Perhaps she’d judged him too harshly for his exterior frown and serious demeanour. Each day revealed humour and a gentle, caring side lurking underneath. If he had taken up the role of head of the family at a young age, it might have suppressed the lighter side of his personality, buried it under responsibility and grief.
“If you are sure, I shall clean these up.” She dabbed at the wounds, and inch-by-inch, she cleared the blood from the two slices. “I am no doctor, but these don’t seem terribly life-threatening and are deep rather than wide. I doubt stitches will be required.”
“I am glad to hear I will live to protect you from glasshouses for another day. And relieved to know you were not harmed.” With one finger he traced a route through the maze on the drawing as though he knew it by heart.
She wasn’t harmed, but it wasn’t her first accident on the estate. She had fallen through the hermitage roof, then she was shut in the pineapple pit, and now a piece of glass was dislodged right above her head. “This is the third such accident in my short time here. Almost as if something doesn’t want me here.”
His hand froze and then he lifted it off the map. “A mere coincidence, I am sure. Much of the estate is run-down and neglected and unfortunately, things are prone to giving way under such conditions.”
Dawn pressed two squares of muslin over the deepest cuts and then wrapped a crepe bandage around his torso. Her hands grazed his chest with each pass around his body as she ensured the slices were covered and protected. Both of them fell silent, and she became aware of each breath they took. Her heartbeat slowed and grew steadier until her breaths matched his long, deep ones.
She pulled a safety pin from her apron and pinned the bandage in place.
“All done,” she whispered.
Lord Seton reached out and took her hand in his. “Do you feel it, Dawn? Do you see the tendrils that seek to bind us?”
“I—” She didn’t know what to say. She thought the vine was all in her imagination. The plant that germinated at their first touch and sought to lace them together surely came from spending too long reading botany textbooks with a dollop of romantic novels. What did it mean if he saw it too, apart from them both being mad or desperately lonely?
His eyes half closed and he let her hand go on an exhale. “I’m sorry. I have been alone for so long and presume too much.”
Dawn took a step backward until the old map of the estate was at her back. “No. You don’t understand. I feel…everything. From the garden’s pleas for help to the pulse of energy that runs through my feet from deep below this estate.”
She placed a hand on her temple as though to slow the words that wanted to rush over her tongue. She could hold her silence and keep the appropriate distance between them, or pursue the mystery that had perplexed her since the first day and seek to understand what it meant.
“Each time you touch me, I see a delicate green tendril that wraps around our hands and tries to draw us closer—”
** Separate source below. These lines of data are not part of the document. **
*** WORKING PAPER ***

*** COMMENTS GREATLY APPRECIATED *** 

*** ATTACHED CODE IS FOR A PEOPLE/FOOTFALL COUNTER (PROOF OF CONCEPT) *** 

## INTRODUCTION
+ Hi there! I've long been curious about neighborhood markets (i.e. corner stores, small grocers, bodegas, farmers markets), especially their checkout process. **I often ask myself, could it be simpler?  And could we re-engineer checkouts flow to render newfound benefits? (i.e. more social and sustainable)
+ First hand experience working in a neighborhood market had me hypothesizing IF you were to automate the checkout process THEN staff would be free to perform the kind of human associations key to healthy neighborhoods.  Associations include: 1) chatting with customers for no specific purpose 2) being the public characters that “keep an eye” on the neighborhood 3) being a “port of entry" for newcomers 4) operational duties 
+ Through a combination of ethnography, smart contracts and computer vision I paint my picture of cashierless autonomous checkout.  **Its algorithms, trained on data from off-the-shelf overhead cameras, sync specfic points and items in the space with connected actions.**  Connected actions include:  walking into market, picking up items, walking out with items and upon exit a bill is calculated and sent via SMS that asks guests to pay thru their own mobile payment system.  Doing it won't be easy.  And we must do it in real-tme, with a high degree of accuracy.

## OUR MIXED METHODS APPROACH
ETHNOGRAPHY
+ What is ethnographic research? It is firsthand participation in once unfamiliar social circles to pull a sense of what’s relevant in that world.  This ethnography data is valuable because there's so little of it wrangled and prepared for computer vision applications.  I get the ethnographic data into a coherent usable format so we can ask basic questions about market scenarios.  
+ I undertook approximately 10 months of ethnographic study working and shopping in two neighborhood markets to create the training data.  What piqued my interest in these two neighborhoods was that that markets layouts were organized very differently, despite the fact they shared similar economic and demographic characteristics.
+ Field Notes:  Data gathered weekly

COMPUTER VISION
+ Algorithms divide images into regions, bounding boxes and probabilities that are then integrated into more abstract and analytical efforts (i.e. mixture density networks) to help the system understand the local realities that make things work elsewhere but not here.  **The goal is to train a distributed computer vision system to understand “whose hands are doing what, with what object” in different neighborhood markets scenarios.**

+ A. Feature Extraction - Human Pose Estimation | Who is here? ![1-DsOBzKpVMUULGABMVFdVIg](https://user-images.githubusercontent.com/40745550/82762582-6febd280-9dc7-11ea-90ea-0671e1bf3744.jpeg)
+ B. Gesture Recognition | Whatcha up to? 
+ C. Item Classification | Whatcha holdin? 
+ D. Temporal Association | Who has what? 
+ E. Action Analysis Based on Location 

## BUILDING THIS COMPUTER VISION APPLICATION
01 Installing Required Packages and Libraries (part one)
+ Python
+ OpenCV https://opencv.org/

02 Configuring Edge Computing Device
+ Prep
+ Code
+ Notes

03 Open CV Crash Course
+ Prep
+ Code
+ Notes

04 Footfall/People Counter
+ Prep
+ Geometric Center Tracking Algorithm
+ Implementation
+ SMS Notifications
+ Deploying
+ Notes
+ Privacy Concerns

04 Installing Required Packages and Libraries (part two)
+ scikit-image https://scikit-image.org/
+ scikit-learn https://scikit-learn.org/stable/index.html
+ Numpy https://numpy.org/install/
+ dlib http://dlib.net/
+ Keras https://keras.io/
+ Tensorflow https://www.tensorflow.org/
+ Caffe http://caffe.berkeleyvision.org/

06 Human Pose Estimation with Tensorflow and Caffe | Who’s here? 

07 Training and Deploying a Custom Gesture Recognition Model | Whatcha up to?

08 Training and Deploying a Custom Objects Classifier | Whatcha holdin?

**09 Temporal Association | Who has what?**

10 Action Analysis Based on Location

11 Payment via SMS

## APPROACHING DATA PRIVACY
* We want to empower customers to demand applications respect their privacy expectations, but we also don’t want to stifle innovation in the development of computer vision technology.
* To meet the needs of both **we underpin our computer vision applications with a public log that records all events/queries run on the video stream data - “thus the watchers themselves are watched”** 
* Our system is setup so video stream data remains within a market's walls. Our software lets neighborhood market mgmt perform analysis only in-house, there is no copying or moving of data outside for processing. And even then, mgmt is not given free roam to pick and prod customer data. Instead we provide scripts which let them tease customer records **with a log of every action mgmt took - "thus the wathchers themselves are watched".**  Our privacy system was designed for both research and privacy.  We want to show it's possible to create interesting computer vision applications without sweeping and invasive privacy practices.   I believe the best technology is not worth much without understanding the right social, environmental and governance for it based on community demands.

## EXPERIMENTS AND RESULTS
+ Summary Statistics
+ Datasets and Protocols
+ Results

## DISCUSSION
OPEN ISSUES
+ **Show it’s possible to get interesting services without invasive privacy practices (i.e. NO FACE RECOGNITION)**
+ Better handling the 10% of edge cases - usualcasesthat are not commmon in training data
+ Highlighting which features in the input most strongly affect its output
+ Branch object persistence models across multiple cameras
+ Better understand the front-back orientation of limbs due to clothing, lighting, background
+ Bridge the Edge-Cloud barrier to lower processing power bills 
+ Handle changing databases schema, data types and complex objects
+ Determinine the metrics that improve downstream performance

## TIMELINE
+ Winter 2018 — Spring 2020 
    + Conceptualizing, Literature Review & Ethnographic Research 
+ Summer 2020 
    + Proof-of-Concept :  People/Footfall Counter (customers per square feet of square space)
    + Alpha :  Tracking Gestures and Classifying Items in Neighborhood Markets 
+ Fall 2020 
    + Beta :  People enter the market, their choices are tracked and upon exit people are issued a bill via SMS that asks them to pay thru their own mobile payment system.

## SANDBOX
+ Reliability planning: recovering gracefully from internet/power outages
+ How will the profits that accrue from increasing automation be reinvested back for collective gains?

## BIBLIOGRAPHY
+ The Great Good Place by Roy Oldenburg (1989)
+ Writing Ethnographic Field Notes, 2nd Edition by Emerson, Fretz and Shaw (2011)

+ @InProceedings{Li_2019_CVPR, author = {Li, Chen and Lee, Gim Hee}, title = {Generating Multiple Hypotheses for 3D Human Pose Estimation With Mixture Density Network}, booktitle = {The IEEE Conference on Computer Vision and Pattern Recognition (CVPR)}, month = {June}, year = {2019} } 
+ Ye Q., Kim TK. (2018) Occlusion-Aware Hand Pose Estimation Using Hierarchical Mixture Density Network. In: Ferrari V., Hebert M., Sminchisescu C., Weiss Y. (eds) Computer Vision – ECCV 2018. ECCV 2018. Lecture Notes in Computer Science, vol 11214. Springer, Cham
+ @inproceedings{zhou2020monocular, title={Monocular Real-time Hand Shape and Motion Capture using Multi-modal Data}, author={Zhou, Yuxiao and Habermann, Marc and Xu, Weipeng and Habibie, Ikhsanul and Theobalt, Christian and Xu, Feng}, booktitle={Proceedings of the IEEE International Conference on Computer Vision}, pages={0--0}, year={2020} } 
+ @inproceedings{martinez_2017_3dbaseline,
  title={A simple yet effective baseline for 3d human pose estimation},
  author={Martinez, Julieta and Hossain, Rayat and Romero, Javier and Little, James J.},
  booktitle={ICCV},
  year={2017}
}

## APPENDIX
The chair screeched a protest as it was pushed along the floor. The earl crossed the distance between them in one easy stride, folded her into his arms, and kissed her.
Her initial surprise disappeared as a riot erupted within her. Her arms went around his neck and she leaned into his warm chest. With the pass of his lips against hers and the gentle swipe from his tongue, a new and ferocious hunger took hold of her. The vine erupted from her palm and grew at pace with her need. Tight spirals entwined both their bodies and pulled them closer and closer.
A soft moan broke from her throat as she pressed herself to his bare skin. Heat burned through her many layers of clothing to reach her beneath. Dawn didn’t want to do anything else except return his kiss. To learn his touch and taste. The world around vanished and only that moment existed. His arms around her were as strong as any oak, and his body as sheltering as an ancient tree.